ROUNDS: Throughout the day, multiple health care team members will visit and care for the ICU patients. These team members include physicians, nurses, physical therapists, and respiratory therapists, just to name a few. If you are the patient’s advocate or health care proxy, please remember to ask questions and express any concerns you have when the health care team visits the bedside. Bring paper and pen with you so you can write down your questions and be sure to get them answered. If you are the patient’s advocate or health care proxy and miss those rounds, ask the bedside nurse to have the appropriate doctor call you to give you an update. 

VISITING IN THE ICU: Each ICU has their own visiting procedures. Become familiar with those in your ICU. They should be posted in the waiting area. Speak to the nurses. While visitors are welcome, there are times when you might be asked to leave, especially during certain procedures or discussions of confidential nature unless you have been designated as the patient’s advocate or health care proxy or if the patient asks you to stay. Visitors are often limited to 2 at a time in the ICU. This is to prevent the patient from getting too exhausted, overstimulated or stressed out. Many hospitals have specially trained staff that will assist children when visiting the ICU about what to expect. Many ICU’s will not allow anyone under 18 into the unit for fear of exposure to infection. Remember that you need to be sensitive to the patient’s condition while visiting. Patients who are critically ill or recovering from such illness, require lots of rest. Proper visitor etiquette is to limit your visit to no more than 30 minutes. Many hospitals have open visiting hours around the clock. While this allows you to be at the bedside twenty-four hours per day,  visitor etiquette would involve self-regulated quiet time at the bedside after 9pm. 

SPENDING THE NIGHT WITH YOUR LOVED ONE: Ask the ICU staff about the policy for spending the night with your loved one. If you don’t get a satisfactory response from them, ask to speak with the ICU Nurse Manager or the Patient-Family Relations Department. Oftentimes, there will be a bed or recliner in the room that will accommodate a single visitor. If you do spend the night, don’t be afraid to ask for a pillow and blanket. If you do spend the night, observe quiet time beginning at 9pm. 

PATIENT ADVOCATE OR SPOKESPERSON: While each member of the family has a vested interest in their loved one, it is not fair to expect the staff to answer the same questions or share the same information over and over again with multiple family members. Your family should select one person to act as your family spokesperson. This individual will partner with the staff as part of the patient’s health care team and will disseminate information accordingly to the rest of the family. If the patient has no family or friend advocate with them, or if the family or patient are overwhelmed, an independent patient advocate would be a great resource. Find such an advocate in your geographical area by visiting Greater National Advocates.

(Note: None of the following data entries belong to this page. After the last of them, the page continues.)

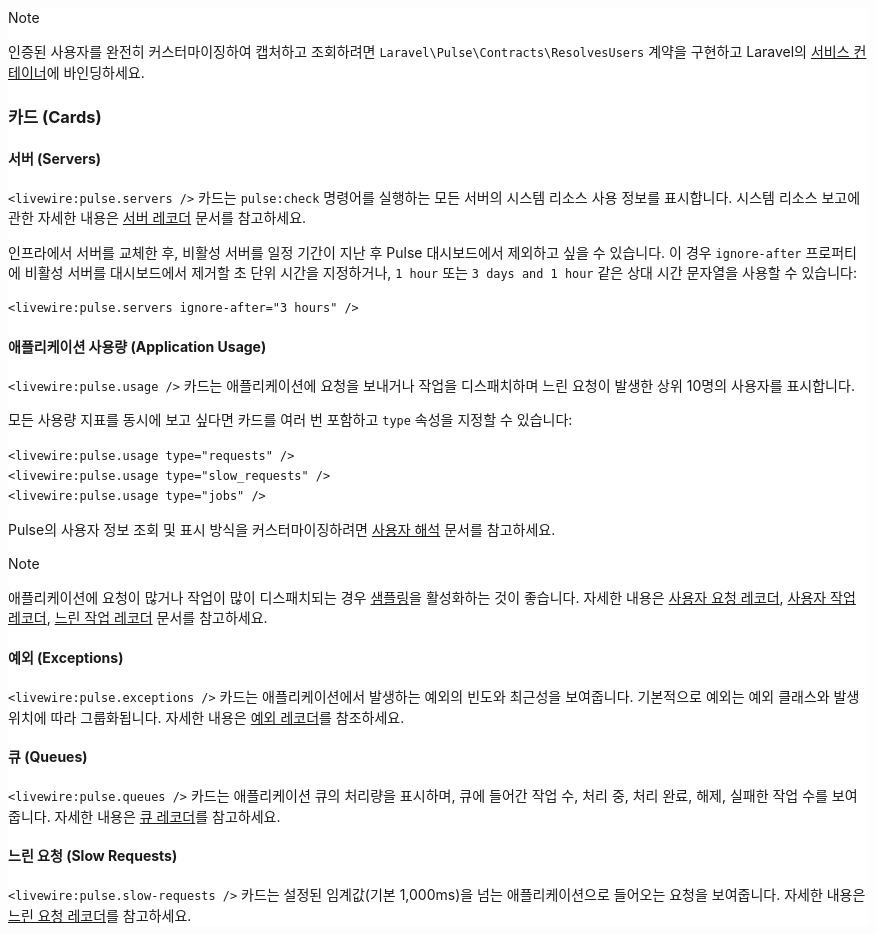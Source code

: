 > [!NOTE]
> 인증된 사용자를 완전히 커스터마이징하여 캡처하고 조회하려면 `Laravel\Pulse\Contracts\ResolvesUsers` 계약을 구현하고 Laravel의 [서비스 컨테이너](/docs/master/container#binding-a-singleton)에 바인딩하세요.

<a name="dashboard-cards"></a>
### 카드 (Cards)

<a name="servers-card"></a>
#### 서버 (Servers)

`<livewire:pulse.servers />` 카드는 `pulse:check` 명령어를 실행하는 모든 서버의 시스템 리소스 사용 정보를 표시합니다. 시스템 리소스 보고에 관한 자세한 내용은 [서버 레코더](#servers-recorder) 문서를 참고하세요.

인프라에서 서버를 교체한 후, 비활성 서버를 일정 기간이 지난 후 Pulse 대시보드에서 제외하고 싶을 수 있습니다. 이 경우 `ignore-after` 프로퍼티에 비활성 서버를 대시보드에서 제거할 초 단위 시간을 지정하거나, `1 hour` 또는 `3 days and 1 hour` 같은 상대 시간 문자열을 사용할 수 있습니다:

```blade
<livewire:pulse.servers ignore-after="3 hours" />
```

<a name="application-usage-card"></a>
#### 애플리케이션 사용량 (Application Usage)

`<livewire:pulse.usage />` 카드는 애플리케이션에 요청을 보내거나 작업을 디스패치하며 느린 요청이 발생한 상위 10명의 사용자를 표시합니다.

모든 사용량 지표를 동시에 보고 싶다면 카드를 여러 번 포함하고 `type` 속성을 지정할 수 있습니다:

```blade
<livewire:pulse.usage type="requests" />
<livewire:pulse.usage type="slow_requests" />
<livewire:pulse.usage type="jobs" />
```

Pulse의 사용자 정보 조회 및 표시 방식을 커스터마이징하려면 [사용자 해석](#dashboard-resolving-users) 문서를 참고하세요.

> [!NOTE]
> 애플리케이션에 요청이 많거나 작업이 많이 디스패치되는 경우 [샘플링](#sampling)을 활성화하는 것이 좋습니다. 자세한 내용은 [사용자 요청 레코더](#user-requests-recorder), [사용자 작업 레코더](#user-jobs-recorder), [느린 작업 레코더](#slow-jobs-recorder) 문서를 참고하세요.

<a name="exceptions-card"></a>
#### 예외 (Exceptions)

`<livewire:pulse.exceptions />` 카드는 애플리케이션에서 발생하는 예외의 빈도와 최근성을 보여줍니다. 기본적으로 예외는 예외 클래스와 발생 위치에 따라 그룹화됩니다. 자세한 내용은 [예외 레코더](#exceptions-recorder)를 참조하세요.

<a name="queues-card"></a>
#### 큐 (Queues)

`<livewire:pulse.queues />` 카드는 애플리케이션 큐의 처리량을 표시하며, 큐에 들어간 작업 수, 처리 중, 처리 완료, 해제, 실패한 작업 수를 보여줍니다. 자세한 내용은 [큐 레코더](#queues-recorder)를 참고하세요.

<a name="slow-requests-card"></a>
#### 느린 요청 (Slow Requests)

`<livewire:pulse.slow-requests />` 카드는 설정된 임계값(기본 1,000ms)을 넘는 애플리케이션으로 들어오는 요청을 보여줍니다. 자세한 내용은 [느린 요청 레코더](#slow-requests-recorder)를 참고하세요.
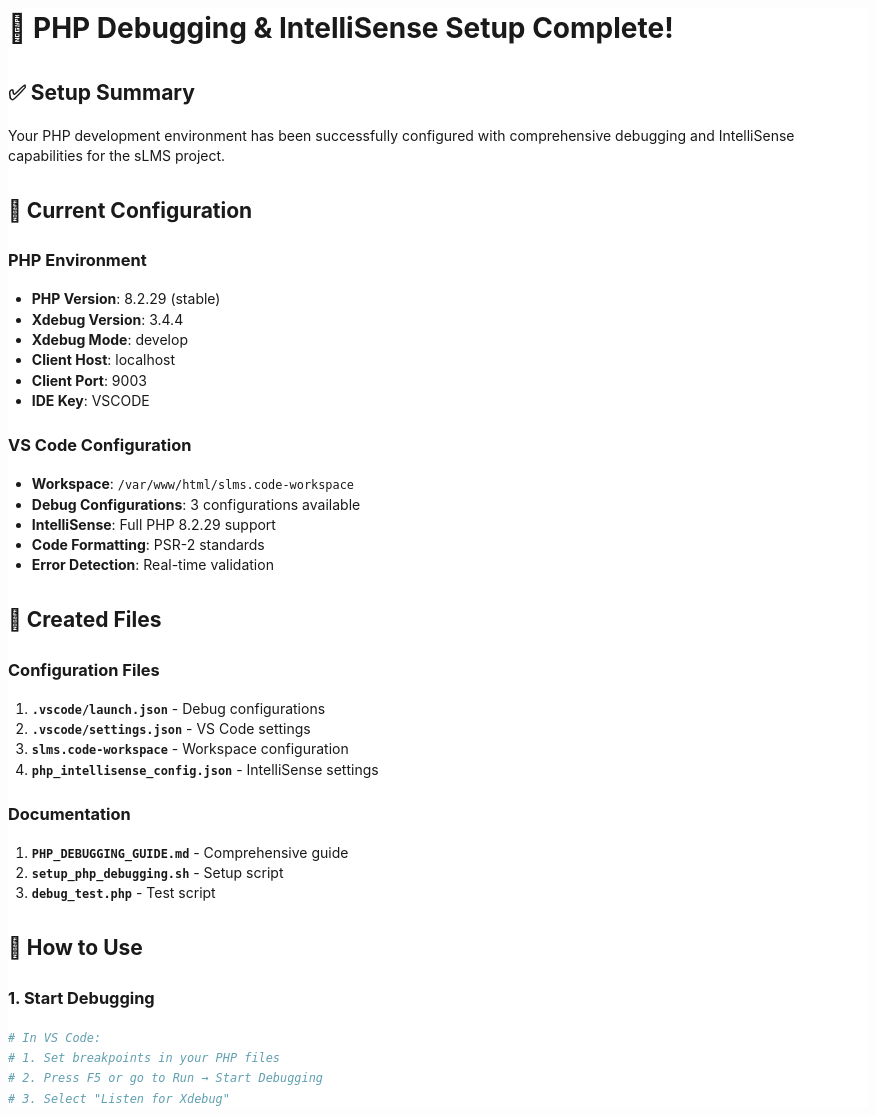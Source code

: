 # 🎉 PHP Debugging & IntelliSense Setup Complete!

## ✅ Setup Summary

Your PHP development environment has been successfully configured with comprehensive debugging and IntelliSense capabilities for the sLMS project.

## 🔧 Current Configuration

### PHP Environment
- **PHP Version**: 8.2.29 (stable)
- **Xdebug Version**: 3.4.4
- **Xdebug Mode**: develop
- **Client Host**: localhost
- **Client Port**: 9003
- **IDE Key**: VSCODE

### VS Code Configuration
- **Workspace**: `/var/www/html/slms.code-workspace`
- **Debug Configurations**: 3 configurations available
- **IntelliSense**: Full PHP 8.2.29 support
- **Code Formatting**: PSR-2 standards
- **Error Detection**: Real-time validation

## 📁 Created Files

### Configuration Files
1. **`.vscode/launch.json`** - Debug configurations
2. **`.vscode/settings.json`** - VS Code settings
3. **`slms.code-workspace`** - Workspace configuration
4. **`php_intellisense_config.json`** - IntelliSense settings

### Documentation
1. **`PHP_DEBUGGING_GUIDE.md`** - Comprehensive guide
2. **`setup_php_debugging.sh`** - Setup script
3. **`debug_test.php`** - Test script

## 🚀 How to Use

### 1. Start Debugging
```bash
# In VS Code:
# 1. Set breakpoints in your PHP files
# 2. Press F5 or go to Run → Start Debugging
# 3. Select "Listen for Xdebug"
```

PERSONALIZING THE PATIENT’S ROOM: It is not uncommon for your ICU space to become cluttered with patient care equipment. As such, there is little room for personal items. Ask your nurse about personalizing your loved one’s room. If the room is cluttered and small, additional clutter can get in the way of patient care. If space does allow for it, feel free to bring in photos, cards, artwork can be taped to the wall with painter’s tape. A source of favorite music can be very relaxing and soothing. Valuables are encouraged to be left home as their security cannot be guaranteed. Lives plants are usually not allowed in the ICU. Balloons get in the way.